Stream: helpdesk (published)

Topic: Performance mismatch copying every other element


view this post on Zulip Mason Protter (Nov 16 2025 at 11:05):

I've run across an interesting performance problem I can't quite get my head around and I'm wondering if anyone has advice on diagnosing it.

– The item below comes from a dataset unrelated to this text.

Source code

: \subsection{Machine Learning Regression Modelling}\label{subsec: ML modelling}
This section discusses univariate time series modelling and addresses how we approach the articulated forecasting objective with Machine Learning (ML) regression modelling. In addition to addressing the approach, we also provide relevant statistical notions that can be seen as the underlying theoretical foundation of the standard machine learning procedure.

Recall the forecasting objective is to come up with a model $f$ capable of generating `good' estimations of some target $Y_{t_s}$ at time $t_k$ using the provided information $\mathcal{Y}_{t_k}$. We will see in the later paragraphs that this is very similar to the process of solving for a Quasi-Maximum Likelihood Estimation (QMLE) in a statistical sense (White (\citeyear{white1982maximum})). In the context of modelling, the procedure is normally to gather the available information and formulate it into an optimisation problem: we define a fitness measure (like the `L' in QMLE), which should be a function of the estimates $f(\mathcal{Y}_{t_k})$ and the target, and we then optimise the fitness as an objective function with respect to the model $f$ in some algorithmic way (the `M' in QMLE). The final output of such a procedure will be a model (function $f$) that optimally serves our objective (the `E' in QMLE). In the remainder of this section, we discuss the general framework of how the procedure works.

Consider the following 4 functions that all do the same thing:

function f1!(src::Vector{T}, dst::Vector{T}) where {T}
    length(src) == length(dst) || error()
    @inbounds @simd for i  1:2:length(src)
        src_i = src[i]
        dst[i] = src_i
    end
    dst
end

function f2!(src::Vector{T}, dst::Vector{T}) where {T}
    @assert isbitstype(T)
    length(src) == length(dst) || error()
    @inbounds @simd for i  1:2:length(src)
        src_i = unsafe_load(pointer(src), i)
        dst[i] = src_i
    end
    dst
end

function f3!(src::Vector{T}, dst::Vector{T}) where {T}
    @assert isbitstype(T)
    length(src) == length(dst) || error()
    @inbounds @simd for i  1:2:length(src)
        src_i = src[i]
        unsafe_store!(pointer(dst), src_i, i)
    end
    dst
end

function f4!(src::Vector{T}, dst::Vector{T}) where {T}
    @assert isbitstype(T)
    length(src) == length(dst) || error()
    @simd for i  1:2:length(src)
        src_i = unsafe_load(pointer(src), i)
        unsafe_store!(pointer(dst), src_i, i)
    end
    dst
end

i.e. they all are copying every other element of dst into src.

When I benchmark them, I find that the mixed functions f2! and f3! are significantly faster than the unmixed functions f1! and f2!. Any idea what could be causing this? My primary interest is in making f4! as fast as f2!/f3!

view this post on Zulip Mason Protter (Nov 16 2025 at 11:07):

Here's an example benchmark:

julia> let
           src = rand(800)
           dst = rand(800)
           print("f1!: "); @btime f1!($src, $dst)
           print("f2!: "); @btime f2!($src, $dst)
           print("f3!: "); @btime f3!($src, $dst)
           print("f4!: "); @btime f4!($src, $dst)
           nothing
       end;
f1!:   257.917 ns (0 allocations: 0 bytes)
f2!:   81.792 ns (0 allocations: 0 bytes)
f3!:   79.757 ns (0 allocations: 0 bytes)
f4!:   260.740 ns (0 allocations: 0 bytes)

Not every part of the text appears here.